▼▼▼

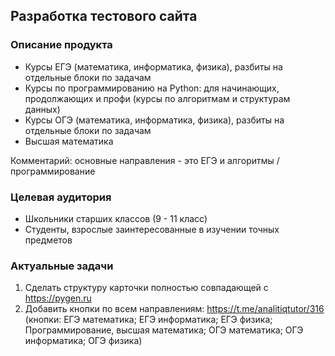 ## Разработка тестового сайта

### Описание продукта

- Курсы ЕГЭ (математика, информатика, физика), разбиты на отдельные блоки по задачам 
- Курсы по программированию на Python: для начинающих, продолжающих и профи (курсы по алгоритмам и структурам данных)
- Курсы ОГЭ (математика, информатика, физика), разбиты на отдельные блоки по задачам 
- Высшая математика

Комментарий: основные направления - это ЕГЭ и алгоритмы / программирование

### Целевая аудитория

- Школьники старших классов (9 - 11 класс)
- Студенты, взрослые заинтересованные в изучении точных предметов

### Актуальные задачи

1. Сделать структуру карточки полностью совпадающей с https://pygen.ru
2. Добавить кнопки по всем направлениям: https://t.me/analitiqtutor/316 (кнопки: ЕГЭ математика; ЕГЭ информатика; ЕГЭ физика; Программирование, высшая математика;  ОГЭ математика; ОГЭ информатика; ОГЭ физика)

▲▲▲

Problem requirements:
Produce only the lines from the line containing "### Описание продукта" through the line containing "- Курсы ОГЭ", inclusive of both, exactly as they stand in the entries above.

Solution to this task:
### Описание продукта

- Курсы ЕГЭ (математика, информатика, физика), разбиты на отдельные блоки по задачам 
- Курсы по программированию на Python: для начинающих, продолжающих и профи (курсы по алгоритмам и структурам данных)
- Курсы ОГЭ (математика, информатика, физика), разбиты на отдельные блоки по задачам 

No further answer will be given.